The reason I make the clips offline instead of deleting them is so that they retain motion, distort, crop, filters, etc. I can now simply "Paste Content" to insert new footage, and have it automatically take on the properties I've already defined.
This is how proper naming makes a template dramatically more useful. All pertinent clips may be treated in one pass, without having to replace clips one at a time, rebuilding the attributes of each one by hand.
TRACK MANAGEMENT
Consistent track organization also speeds things up immensely for me.
My full frame graphic transitions are always on the topmost track (typically V8 or V9 in my projects), unless they are meant to be within graphic donuts, in which case they are on V5.
My main footage/B-roll is always on V1 unless it is cropped/keyed and has a background, in which case it will be on V4.
This track consistency makes it easier to do tasks throughout a sequence, like adding the Flicker filter to graphic files with fine lines, adding Broadcast Safe only to shot footage which has not been legalized, etc.
In general, seeing at a glance where things belong makes them easier to
manage.
RINSE AND REPEAT
No show has ever been lauded for having one great episode and being mediocre the rest of the time. The crux of episodic TV is this: "Great! Now do it again, but better and faster."
There are no shortcuts to making a show great. But these are some ways to move through the grunt work more quickly, so you have more time to tweak, and bring it to the next level.
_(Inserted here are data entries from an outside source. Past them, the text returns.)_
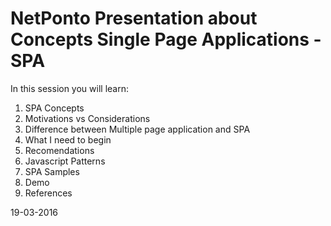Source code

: # NetPonto Presentation about Concepts Single Page Applications - SPA

In this session you will learn:

1. SPA Concepts
2. Motivations vs Considerations
3. Difference between Multiple page application and SPA
4. What I need to begin
5. Recomendations
6. Javascript Patterns
7. SPA Samples
8. Demo
8. References


19-03-2016

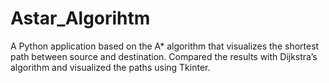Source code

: # Astar_Algorihtm
A Python application based on the A* algorithm that visualizes the shortest path between source and destination. Compared the results with Dijkstra’s algorithm and visualized the paths using Tkinter.

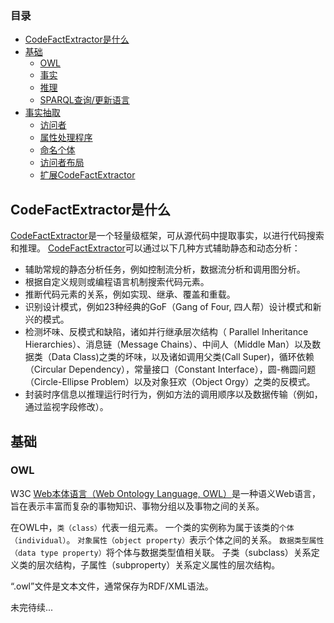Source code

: 
### 目录
- [CodeFactExtractor是什么](#CodeFactExtractor是什么)
- [基础](#基础)
    - [OWL](#owl)
    - [事实](#事实)
    - [推理](#推理)
    - [SPARQL查询/更新语言](#SPARQL查询-更新语言)
- [事实抽取](#事实抽取)
    - [访问者](#访问者)
    - [属性处理程序](#属性处理程序)
    - [命名个体](#命名个体)
    - [访问者布局](#访问者)
    - [扩展CodeFactExtractor](#扩展codefactextractor)

CodeFactExtractor是什么
----------
[CodeFactExtractor](https://github.com/Megre/CodeFactExtractor)是一个轻量级框架，可从源代码中提取事实，以进行代码搜索和推理。 [CodeFactExtractor](https://github.com/Megre/CodeFactExtractor)可以通过以下几种方式辅助静态和动态分析：

- 辅助常规的静态分析任务，例如控制流分析，数据流分析和调用图分析。
- 根据自定义规则或编程语言机制搜索代码元素。
- 推断代码元素的关系，例如实现、继承、覆盖和重载。
- 识别设计模式，例如23种经典的GoF（Gang of Four, 四人帮）设计模式和新兴的模式。
- 检测坏味、反模式和缺陷，诸如并行继承层次结构（
Parallel Inheritance Hierarchies）、消息链（Message Chains）、中间人（Middle Man）以及数据类（Data Class)之类的坏味，以及诸如调用父类(Call Super)，循环依赖（Circular Dependency），常量接口（Constant Interface），圆-椭圆问题（Circle-Ellipse Problem）以及对象狂欢（Object Orgy）之类的反模式。
- 封装时序信息以推理运行时行为，例如方法的调用顺序以及数据传输（例如，通过监视字段修改）。

基础
----------
### OWL
W3C <a href="https://www.w3.org/2001/sw/wiki/OWL"> Web本体语言（Web Ontology Language, OWL）</a>是一种语义Web语言，旨在表示丰富而复杂的事物知识、事物分组以及事物之间的关系。

在OWL中，`类（class）`代表一组元素。 一个类的实例称为属于该类的`个体（individual）`。 `对象属性（object property）`表示个体之间的关系。 `数据类型属性（data type property）`将个体与数据类型值相关联。 子类（subclass）关系定义类的层次结构，子属性（subproperty）关系定义属性的层次结构。

“.owl”文件是文本文件，通常保存为RDF/XML语法。

未完待续...

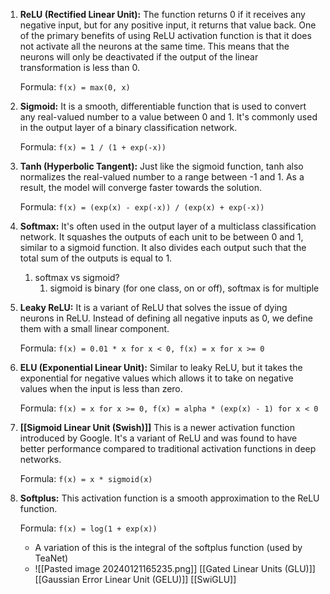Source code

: 1. **ReLU (Rectified Linear Unit):** The function returns 0 if it receives any negative input, but for any positive input, it returns that value back. One of the primary benefits of using ReLU activation function is that it does not activate all the neurons at the same time. This means that the neurons will only be deactivated if the output of the linear transformation is less than 0.
    
    Formula: `f(x) = max(0, x)`
    
2. **Sigmoid:** It is a smooth, differentiable function that is used to convert any real-valued number to a value between 0 and 1. It's commonly used in the output layer of a binary classification network.
    
    Formula: `f(x) = 1 / (1 + exp(-x))`
    
3. **Tanh (Hyperbolic Tangent):** Just like the sigmoid function, tanh also normalizes the real-valued number to a range between -1 and 1. As a result, the model will converge faster towards the solution.
    
    Formula: `f(x) = (exp(x) - exp(-x)) / (exp(x) + exp(-x))`
    
4. **Softmax:** It's often used in the output layer of a multiclass classification network. It squashes the outputs of each unit to be between 0 and 1, similar to a sigmoid function. It also divides each output such that the total sum of the outputs is equal to 1.
	1. softmax vs sigmoid?
		1. sigmoid is binary (for one class, on or off), softmax is for multiple
    
5. **Leaky ReLU:** It is a variant of ReLU that solves the issue of dying neurons in ReLU. Instead of defining all negative inputs as 0, we define them with a small linear component.
    
    Formula: `f(x) = 0.01 * x for x < 0, f(x) = x for x >= 0`
    
6. **ELU (Exponential Linear Unit):** Similar to leaky ReLU, but it takes the exponential for negative values which allows it to take on negative values when the input is less than zero.
    
    Formula: `f(x) = x for x >= 0, f(x) = alpha * (exp(x) - 1) for x < 0`
    
7. **[[Sigmoid Linear Unit (Swish)]]** This is a newer activation function introduced by Google. It's a variant of ReLU and was found to have better performance compared to traditional activation functions in deep networks.
    
    Formula: `f(x) = x * sigmoid(x)`
    
8. **Softplus:** This activation function is a smooth approximation to the ReLU function.
    
    Formula: `f(x) = log(1 + exp(x))`
    - A variation of this is the integral of the softplus function (used by TeaNet)
    - ![[Pasted image 20240121165235.png]]
[[Gated Linear Units (GLU)]]
[[Gaussian Error Linear Unit (GELU)]]
[[SwiGLU]]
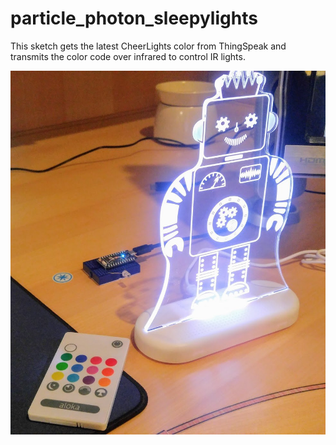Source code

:# particle_photon_sleepylights
This sketch gets the latest CheerLights color from ThingSpeak and transmits the color code over infrared to control IR lights.

![SleepyLights project photo](./Nursery_Robot_IoT.jpg 'SleepyLights nightlight')
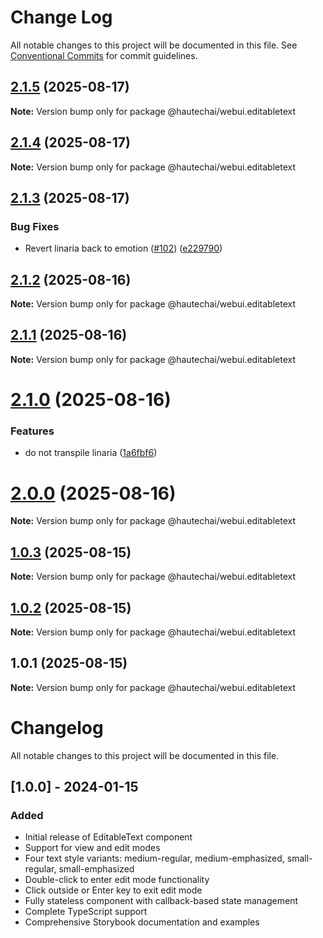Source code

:# Change Log

All notable changes to this project will be documented in this file.
See [Conventional Commits](https://conventionalcommits.org) for commit guidelines.

## [2.1.5](https://github.com/HautechAI/webui/compare/@hautechai/webui.editabletext@2.1.4...@hautechai/webui.editabletext@2.1.5) (2025-08-17)

**Note:** Version bump only for package @hautechai/webui.editabletext

## [2.1.4](https://github.com/HautechAI/webui/compare/@hautechai/webui.editabletext@2.1.3...@hautechai/webui.editabletext@2.1.4) (2025-08-17)

**Note:** Version bump only for package @hautechai/webui.editabletext

## [2.1.3](https://github.com/HautechAI/webui/compare/@hautechai/webui.editabletext@2.1.2...@hautechai/webui.editabletext@2.1.3) (2025-08-17)

### Bug Fixes

- Revert linaria back to emotion ([#102](https://github.com/HautechAI/webui/issues/102)) ([e229790](https://github.com/HautechAI/webui/commit/e229790dae8eba4b3037bbe41365e5a73ab7f6dc))

## [2.1.2](https://github.com/HautechAI/webui/compare/@hautechai/webui.editabletext@2.1.1...@hautechai/webui.editabletext@2.1.2) (2025-08-16)

**Note:** Version bump only for package @hautechai/webui.editabletext

## [2.1.1](https://github.com/HautechAI/webui/compare/@hautechai/webui.editabletext@2.1.0...@hautechai/webui.editabletext@2.1.1) (2025-08-16)

**Note:** Version bump only for package @hautechai/webui.editabletext

# [2.1.0](https://github.com/HautechAI/webui/compare/@hautechai/webui.editabletext@1.0.3...@hautechai/webui.editabletext@2.1.0) (2025-08-16)

### Features

- do not transpile linaria ([1a6fbf6](https://github.com/HautechAI/webui/commit/1a6fbf6353a0e5028040006b5045170cf83f1ba0))

# [2.0.0](https://github.com/HautechAI/webui/compare/@hautechai/webui.editabletext@1.0.3...@hautechai/webui.editabletext@2.0.0) (2025-08-16)

**Note:** Version bump only for package @hautechai/webui.editabletext

## [1.0.3](https://github.com/HautechAI/webui/compare/@hautechai/webui.editabletext@1.0.2...@hautechai/webui.editabletext@1.0.3) (2025-08-15)

**Note:** Version bump only for package @hautechai/webui.editabletext

## [1.0.2](https://github.com/HautechAI/webui/compare/@hautechai/webui.editabletext@1.0.1...@hautechai/webui.editabletext@1.0.2) (2025-08-15)

**Note:** Version bump only for package @hautechai/webui.editabletext

## 1.0.1 (2025-08-15)

**Note:** Version bump only for package @hautechai/webui.editabletext

# Changelog

All notable changes to this project will be documented in this file.

## [1.0.0] - 2024-01-15

### Added

- Initial release of EditableText component
- Support for view and edit modes
- Four text style variants: medium-regular, medium-emphasized, small-regular, small-emphasized
- Double-click to enter edit mode functionality
- Click outside or Enter key to exit edit mode
- Fully stateless component with callback-based state management
- Complete TypeScript support
- Comprehensive Storybook documentation and examples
I typically work 18-23 hour days in the first few weeks of a new series just to get the templates right. It's a lot of extra effort but it pays off by giving us back the time to make that baby shine!
All of these processes and procedures are technical. They are not easy to implement, and the people who need to carry them out won't always like them or follow them.
I am fortunate enough to be working with a team that generally conforms to my file naming system, as annoying as it must be for them to do so while also killing zombies, racing cars and generally shooting things up.
Taking time to plan, consider and settle your workflow before you begin working increases your ability to function over the long term. You and the rest of your creative team will have more time to think about how to make the show look good. You can make creative choices instead of fighting workflow and media management fires.
Dustin Lau
Singapore
Dustin works as an editor and assistant producer for Game. He has written extensively about workflow at CreativeCow.net, offering insights into customizing hardware and software for maximum efficiency. "First and foremost, I'm a solutions guy," he says. And not just at work: "I consider a weekend setting up my home media server a weekend well spent."